#### WHAT TO DO:
Where a line of the data below has the string "function", copy that line.

[Items from a data source]

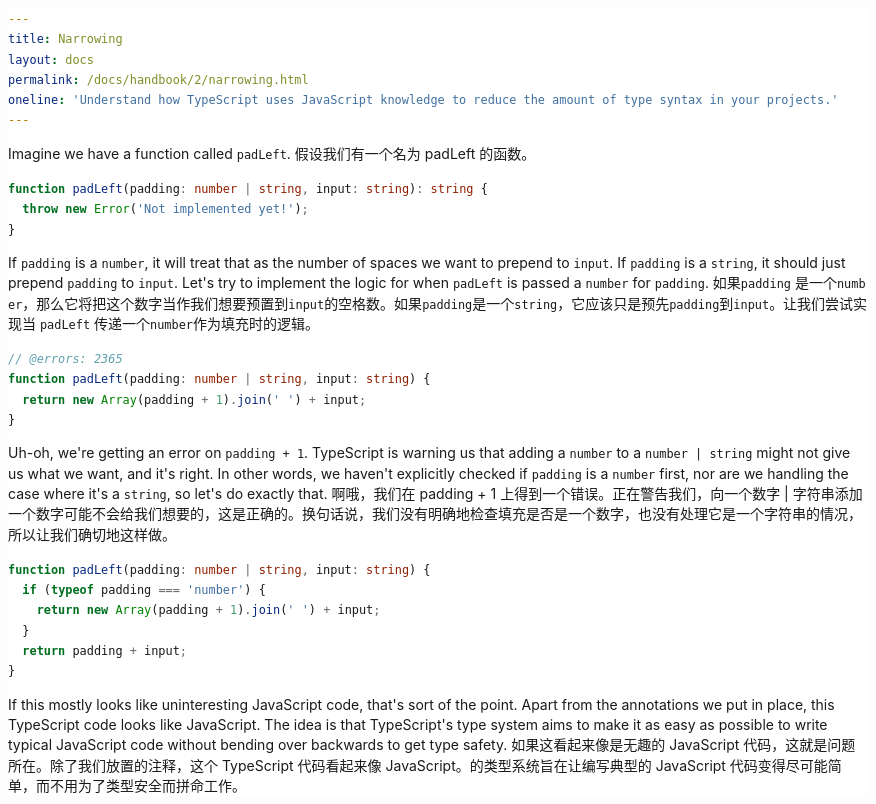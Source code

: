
 ```yaml
---
title: Narrowing
layout: docs
permalink: /docs/handbook/2/narrowing.html
oneline: 'Understand how TypeScript uses JavaScript knowledge to reduce the amount of type syntax in your projects.'
---
```


Imagine we have a function called `padLeft`.
假设我们有一个名为 padLeft 的函数。

```ts twoslash
function padLeft(padding: number | string, input: string): string {
  throw new Error('Not implemented yet!');
}
```

If `padding` is a `number`, it will treat that as the number of spaces we want to prepend to `input`.
If `padding` is a `string`, it should just prepend `padding` to `input`.
Let's try to implement the logic for when `padLeft` is passed a `number` for `padding`.
如果`padding` 是一个`number`，那么它将把这个数字当作我们想要预置到`input`的空格数。如果`padding`是一个`string`，它应该只是预先`padding`到`input`。让我们尝试实现当 `padLeft` 传递一个`number`作为填充时的逻辑。

```ts twoslash
// @errors: 2365
function padLeft(padding: number | string, input: string) {
  return new Array(padding + 1).join(' ') + input;
}
```

Uh-oh, we're getting an error on `padding + 1`.
TypeScript is warning us that adding a `number` to a `number | string` might not give us what we want, and it's right.
In other words, we haven't explicitly checked if `padding` is a `number` first, nor are we handling the case where it's a `string`, so let's do exactly that.
啊哦，我们在 padding + 1 上得到一个错误。正在警告我们，向一个数字 | 字符串添加一个数字可能不会给我们想要的，这是正确的。换句话说，我们没有明确地检查填充是否是一个数字，也没有处理它是一个字符串的情况，所以让我们确切地这样做。

```ts twoslash
function padLeft(padding: number | string, input: string) {
  if (typeof padding === 'number') {
    return new Array(padding + 1).join(' ') + input;
  }
  return padding + input;
}
```

If this mostly looks like uninteresting JavaScript code, that's sort of the point.
Apart from the annotations we put in place, this TypeScript code looks like JavaScript.
The idea is that TypeScript's type system aims to make it as easy as possible to write typical JavaScript code without bending over backwards to get type safety.
如果这看起来像是无趣的 JavaScript 代码，这就是问题所在。除了我们放置的注释，这个 TypeScript 代码看起来像 JavaScript。的类型系统旨在让编写典型的 JavaScript 代码变得尽可能简单，而不用为了类型安全而拼命工作。
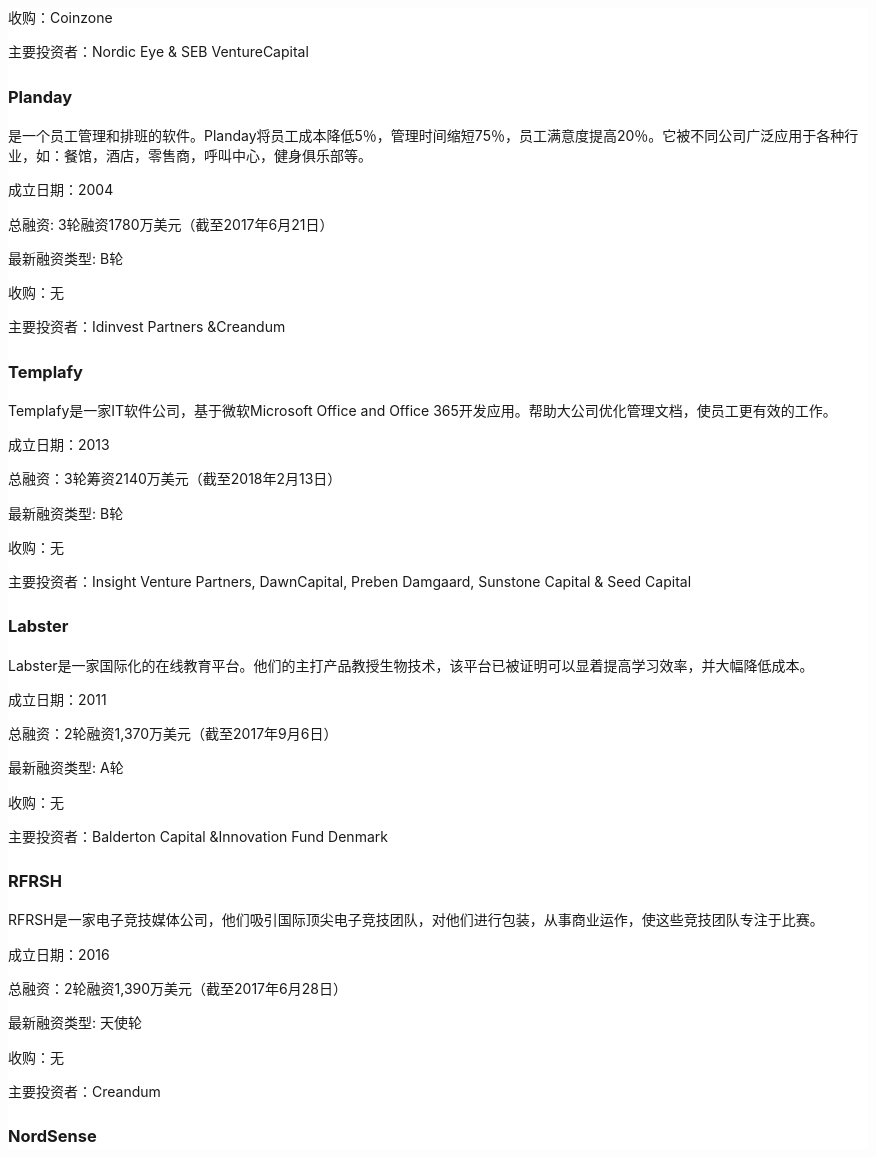 收购：Coinzone

主要投资者：Nordic Eye & SEB VentureCapital

### Planday

是一个员工管理和排班的软件。Planday将员工成本降低5％，管理时间缩短75％，员工满意度提高20％。它被不同公司广泛应用于各种行业，如：餐馆，酒店，零售商，呼叫中心，健身俱乐部等。

成立日期：2004

总融资: 3轮融资1780万美元（截至2017年6月21日）

最新融资类型: B轮

收购：无

主要投资者：Idinvest Partners &Creandum

### Templafy

Templafy是一家IT软件公司，基于微软Microsoft Office and Office 365开发应用。帮助大公司优化管理文档，使员工更有效的工作。

成立日期：2013

总融资：3轮筹资2140万美元（截至2018年2月13日）

最新融资类型: B轮

收购：无

主要投资者：Insight Venture Partners, DawnCapital, Preben Damgaard, Sunstone Capital & Seed Capital

### Labster

Labster是一家国际化的在线教育平台。他们的主打产品教授生物技术，该平台已被证明可以显着提高学习效率，并大幅降低成本。

成立日期：2011

总融资：2轮融资1,370万美元（截至2017年9月6日）

最新融资类型: A轮

收购：无

主要投资者：Balderton Capital &Innovation Fund Denmark

### RFRSH

RFRSH是一家电子竞技媒体公司，他们吸引国际顶尖电子竞技团队，对他们进行包装，从事商业运作，使这些竞技团队专注于比赛。

成立日期：2016

总融资：2轮融资1,390万美元（截至2017年6月28日）

最新融资类型: 天使轮

收购：无

主要投资者：Creandum

### NordSense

#### OUTPUT FOR THIS EXERCISE:
Imagine we have a function called `padLeft`.
function padLeft(padding: number | string, input: string): string {
function padLeft(padding: number | string, input: string) {
function padLeft(padding: number | string, input: string) {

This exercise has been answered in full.